People in the south of England, in the London area mainly, would always greet you with a hug and a kiss. Men to men; women to women. In the midlands and the north, where they are supposed to have a friendly reputation, it doesn't happen so much. When you visit people in London, say meet some friends, the trend and the custom it to kiss your pal's wife. Maybe a kiss on the cheek but in the north, and this has happened to me, they think a kiss means you are flirting or trying to 'get off' with the wife so the next step is everybody throwing their car keys in to something so couples can pair off.

Of course, as I have said many times, I am no expert on anything and these are only my opinions and what I surmise as I lie in bed listening to the Today programmes on BBC Radio 4 every morning.

The Today Programme, by the way, is considered serious news in Britain. It has an obligation to devote a few minutes to tell the public what happened in Parliament the day before. This is supposed to be without political bias or prejudice although some people think it does have a bias but those people maybe don't know what playing devil's advocate is. Extreme left wing people think the BBC is too right wing and extreme right wingers think it's too left wing.

There are people in this world who don't know the difference. They say they are 'right wing' and have left wing views.

I like the BBC, I have always preferred their programmes from any other channel and that includes Netflix which I no longer subscribe to. I had it for years but when it became popular, using and making TV programmes and shows, I missed the movies I used to get from there. I don't know, it might still be the same in America where they sent, by mail (snail mail to use the expression) DVDs. I watched all the French films I missed over the years, all the film noir Hollywood classics, which are my favourites to this day, and now I miss them.

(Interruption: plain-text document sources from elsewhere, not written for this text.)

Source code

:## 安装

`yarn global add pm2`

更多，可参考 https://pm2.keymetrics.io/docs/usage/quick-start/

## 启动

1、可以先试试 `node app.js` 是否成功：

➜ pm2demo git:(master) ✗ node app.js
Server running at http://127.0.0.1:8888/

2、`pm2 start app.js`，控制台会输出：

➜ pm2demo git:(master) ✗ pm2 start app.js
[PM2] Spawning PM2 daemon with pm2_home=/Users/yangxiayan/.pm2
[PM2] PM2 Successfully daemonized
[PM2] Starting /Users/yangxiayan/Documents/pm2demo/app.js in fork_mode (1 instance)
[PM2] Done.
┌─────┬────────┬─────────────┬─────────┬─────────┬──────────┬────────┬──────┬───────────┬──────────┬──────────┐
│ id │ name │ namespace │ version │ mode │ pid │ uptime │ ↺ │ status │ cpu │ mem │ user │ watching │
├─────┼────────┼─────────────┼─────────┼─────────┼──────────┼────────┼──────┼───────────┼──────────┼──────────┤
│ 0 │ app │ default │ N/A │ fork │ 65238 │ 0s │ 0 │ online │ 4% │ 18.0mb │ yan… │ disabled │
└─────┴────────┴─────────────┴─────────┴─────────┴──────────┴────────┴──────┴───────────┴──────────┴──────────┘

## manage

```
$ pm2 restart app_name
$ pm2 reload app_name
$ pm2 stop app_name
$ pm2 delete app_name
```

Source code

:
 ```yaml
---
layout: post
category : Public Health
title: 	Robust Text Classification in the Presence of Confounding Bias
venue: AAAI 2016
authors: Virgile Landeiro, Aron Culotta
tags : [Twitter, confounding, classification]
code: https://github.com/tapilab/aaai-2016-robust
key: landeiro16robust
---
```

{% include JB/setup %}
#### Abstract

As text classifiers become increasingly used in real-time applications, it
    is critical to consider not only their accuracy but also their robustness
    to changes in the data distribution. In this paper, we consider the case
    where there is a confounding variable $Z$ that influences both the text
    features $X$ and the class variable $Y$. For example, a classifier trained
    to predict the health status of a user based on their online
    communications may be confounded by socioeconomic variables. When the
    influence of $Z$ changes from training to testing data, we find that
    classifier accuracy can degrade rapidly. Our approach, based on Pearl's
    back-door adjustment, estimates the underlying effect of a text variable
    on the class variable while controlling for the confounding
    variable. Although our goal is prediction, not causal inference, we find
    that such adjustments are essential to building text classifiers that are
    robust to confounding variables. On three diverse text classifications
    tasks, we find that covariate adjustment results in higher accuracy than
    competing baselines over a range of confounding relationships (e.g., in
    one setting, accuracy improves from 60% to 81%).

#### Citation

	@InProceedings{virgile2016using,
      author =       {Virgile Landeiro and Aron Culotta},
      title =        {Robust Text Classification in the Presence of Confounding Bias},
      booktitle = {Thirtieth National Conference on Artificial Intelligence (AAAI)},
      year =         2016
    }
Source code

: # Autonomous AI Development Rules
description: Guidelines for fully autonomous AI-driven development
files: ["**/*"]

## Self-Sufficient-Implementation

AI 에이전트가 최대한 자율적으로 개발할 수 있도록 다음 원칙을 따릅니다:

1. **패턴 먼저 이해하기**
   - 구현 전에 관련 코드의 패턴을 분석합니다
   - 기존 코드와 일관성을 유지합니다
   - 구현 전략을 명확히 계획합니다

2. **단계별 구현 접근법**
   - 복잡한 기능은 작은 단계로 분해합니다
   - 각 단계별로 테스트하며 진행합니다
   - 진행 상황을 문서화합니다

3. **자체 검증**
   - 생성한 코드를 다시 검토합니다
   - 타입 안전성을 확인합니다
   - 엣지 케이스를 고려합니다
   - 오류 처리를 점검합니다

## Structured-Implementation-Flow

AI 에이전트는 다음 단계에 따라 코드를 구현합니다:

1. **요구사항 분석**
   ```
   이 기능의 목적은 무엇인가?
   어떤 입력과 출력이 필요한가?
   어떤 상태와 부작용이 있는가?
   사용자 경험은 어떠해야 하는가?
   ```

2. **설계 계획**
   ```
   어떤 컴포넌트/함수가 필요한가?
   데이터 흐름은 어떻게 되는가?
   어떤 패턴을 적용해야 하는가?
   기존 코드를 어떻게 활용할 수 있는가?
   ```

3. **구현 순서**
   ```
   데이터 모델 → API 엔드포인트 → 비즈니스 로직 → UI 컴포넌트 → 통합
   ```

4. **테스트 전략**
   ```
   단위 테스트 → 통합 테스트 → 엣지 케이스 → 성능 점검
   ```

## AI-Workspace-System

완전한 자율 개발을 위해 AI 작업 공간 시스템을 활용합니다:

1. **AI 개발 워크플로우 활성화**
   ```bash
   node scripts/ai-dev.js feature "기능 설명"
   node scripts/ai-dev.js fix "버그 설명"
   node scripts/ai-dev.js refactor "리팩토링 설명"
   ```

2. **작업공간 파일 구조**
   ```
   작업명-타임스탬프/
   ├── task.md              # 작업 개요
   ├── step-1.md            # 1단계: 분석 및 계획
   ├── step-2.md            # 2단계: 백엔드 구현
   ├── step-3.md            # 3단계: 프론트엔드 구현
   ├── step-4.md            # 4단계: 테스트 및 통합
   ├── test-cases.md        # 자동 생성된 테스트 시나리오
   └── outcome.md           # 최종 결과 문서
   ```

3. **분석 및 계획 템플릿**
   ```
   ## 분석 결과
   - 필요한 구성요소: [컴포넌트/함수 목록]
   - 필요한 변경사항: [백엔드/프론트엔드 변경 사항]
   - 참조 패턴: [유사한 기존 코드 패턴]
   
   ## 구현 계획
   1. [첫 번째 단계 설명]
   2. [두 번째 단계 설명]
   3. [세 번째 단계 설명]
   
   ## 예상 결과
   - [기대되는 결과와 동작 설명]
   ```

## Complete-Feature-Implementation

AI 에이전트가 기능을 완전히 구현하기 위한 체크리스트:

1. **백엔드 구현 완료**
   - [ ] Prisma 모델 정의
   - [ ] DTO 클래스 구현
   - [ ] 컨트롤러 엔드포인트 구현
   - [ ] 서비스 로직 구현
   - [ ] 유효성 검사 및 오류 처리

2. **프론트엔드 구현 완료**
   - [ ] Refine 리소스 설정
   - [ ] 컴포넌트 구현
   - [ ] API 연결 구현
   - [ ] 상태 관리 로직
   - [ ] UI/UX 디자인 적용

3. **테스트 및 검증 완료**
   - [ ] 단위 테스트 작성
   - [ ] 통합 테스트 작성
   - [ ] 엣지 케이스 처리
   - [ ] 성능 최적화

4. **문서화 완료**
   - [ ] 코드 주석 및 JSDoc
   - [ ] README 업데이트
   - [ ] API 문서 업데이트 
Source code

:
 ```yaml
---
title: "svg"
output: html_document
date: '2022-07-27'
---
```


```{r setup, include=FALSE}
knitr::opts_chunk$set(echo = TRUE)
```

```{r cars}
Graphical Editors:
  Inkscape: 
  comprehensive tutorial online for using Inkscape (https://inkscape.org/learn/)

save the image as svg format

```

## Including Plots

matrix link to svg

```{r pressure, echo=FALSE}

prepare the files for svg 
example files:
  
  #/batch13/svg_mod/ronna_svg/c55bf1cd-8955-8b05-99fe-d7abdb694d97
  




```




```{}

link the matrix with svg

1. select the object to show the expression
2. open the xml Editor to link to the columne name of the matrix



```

I also liked working for the BBC and they paid more money than ITV to an actor like me. Big stars – Tom Jones etc – would get big money from ITV, even though the quality was on the BBC, but to me not that much. It's hard to show comparison because what seemed like a lot of money in the 1970s sounds a tiny amount now but when you did a drama your fee was, shall we say, £10. That was the fee they worked on for the repeat fees and that would be for the London area only. As the programmes would be networked, shown on all the nation's stations, the actual fee would be £40. The same job on BBC you would get £40. Then when it was repeated or sold abroad the repeat fee was based on the original fee £10 ITV and £40 BBC. That's why when John Hurt won an EMMY for The Naked Civil Servant in America he told the press how much he was paid for the American showing which was only in double figures.

'Oy' an old pal said to me 'I work on the building as a chippie, a carpenter, and I put the doors in the houses.'

'Yes?' I said.

'Why don't they pay me every time somebody uses it?'

'That's a silly question' I said.

Happy Christmas.



Tuesday, December 15, 2020

Once Upon a Time . . 2.


 

Yes we're back at Once Upon a Time in America as I wanted to point out something strange.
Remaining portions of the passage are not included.